Second, Mr. Rosenstein touted that if the company voluntarily discloses but the DOJ decides that “aggravating circumstances compel an enforcement action, the Department will recommend a 50% reduction off the low end of the Sentencing guidelines fine range.” Of course, such reductions would not apply to criminal recidivists, and even with a reduction, the “flexibility” of Guideline ranges makes any benefit indeterminate. The policy further states that DOJ “generally” will not require the appointment of a monitor in such cases, which still provides a lot of wiggle room for the government.

Third, Mr. Rosenstein stated that the policy “provides details about how the Department evaluates an appropriate compliance program.” Although helpful to include in the policy, the details have been discussed and vetted through various settlements and public DOJ statements, so there is nothing new here.

Beyond the items highlighted by Mr. Rosenstein, the policy also contains a provision that companies that do not voluntarily disclose still may be eligible for cooperation credit if they “later fully cooperated and timely and appropriately remediated.” For such companies, the DOJ will recommend a 25% reduction in fines. So a company with aggravating circumstances essentially gets only a 25% reduction for voluntarily reporting; because such a company can still get 25% credit for cooperation even if it does not voluntarily report.

There is at least one glaring hole in terms of the policy’s effect on public companies – it cannot and does not provide for how the SEC will resolve the case against a public company in the event that DOJ declines prosecution.

There is no doubt that this new policy is helpful for a company that, for reasons other than the policy, would likely voluntarily disclose anyway. For example, a public company that would have to disclose to the public the violation due to the violation’s materiality, would clearly benefit by disclosing under this policy.

For other companies, however, this new policy does not create a large enough incentive on its own to report a suspected violation.

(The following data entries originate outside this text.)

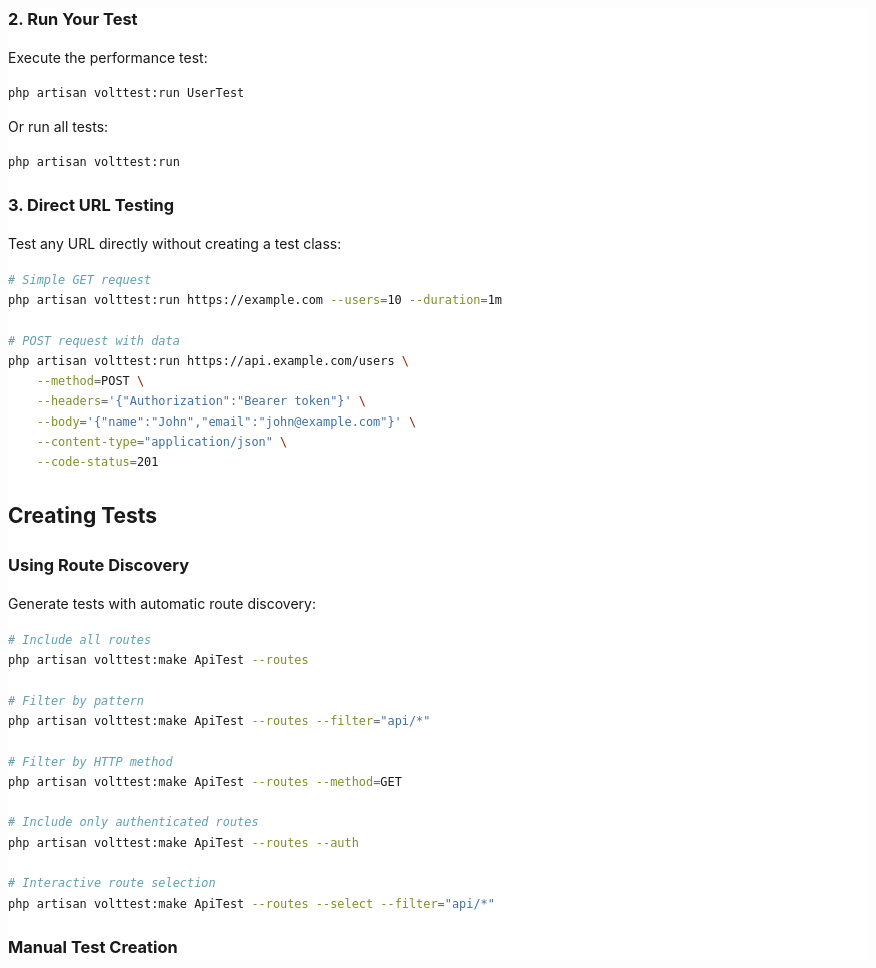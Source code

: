 ### 2. Run Your Test

Execute the performance test:

```bash
php artisan volttest:run UserTest
```

Or run all tests:

```bash
php artisan volttest:run
```

### 3. Direct URL Testing

Test any URL directly without creating a test class:

```bash
# Simple GET request
php artisan volttest:run https://example.com --users=10 --duration=1m

# POST request with data
php artisan volttest:run https://api.example.com/users \
    --method=POST \
    --headers='{"Authorization":"Bearer token"}' \
    --body='{"name":"John","email":"john@example.com"}' \
    --content-type="application/json" \
    --code-status=201
```

## Creating Tests

### Using Route Discovery

Generate tests with automatic route discovery:

```bash
# Include all routes
php artisan volttest:make ApiTest --routes

# Filter by pattern
php artisan volttest:make ApiTest --routes --filter="api/*"

# Filter by HTTP method
php artisan volttest:make ApiTest --routes --method=GET

# Include only authenticated routes
php artisan volttest:make ApiTest --routes --auth

# Interactive route selection
php artisan volttest:make ApiTest --routes --select --filter="api/*"
```

### Manual Test Creation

This is especially true when weighed against a company that takes the responsible steps of ending the violation, remediating to the extent possible, strengthening its compliance program, but does not self-report. A company making a voluntary disclosure under this new policy will have to pay a great deal to its legal team for the requisite internal investigation and settlement dance with the government. In addition, it will pay disgorgement, forfeiture and/or restitution. A company deciding to just fix the problem and move forward will pay some reduced costs to its legal team but nothing else – unless the government finds the violation on its own or through a whistleblower.

It is usually good for the government to operate pursuant to written policies and the new FCPA Corporate Enforcement Policy is a good thing to have. It does not, however, change current practice nor is it sufficient incentive to make a voluntary disclosure to the DOJ without first weighing the pros and cons.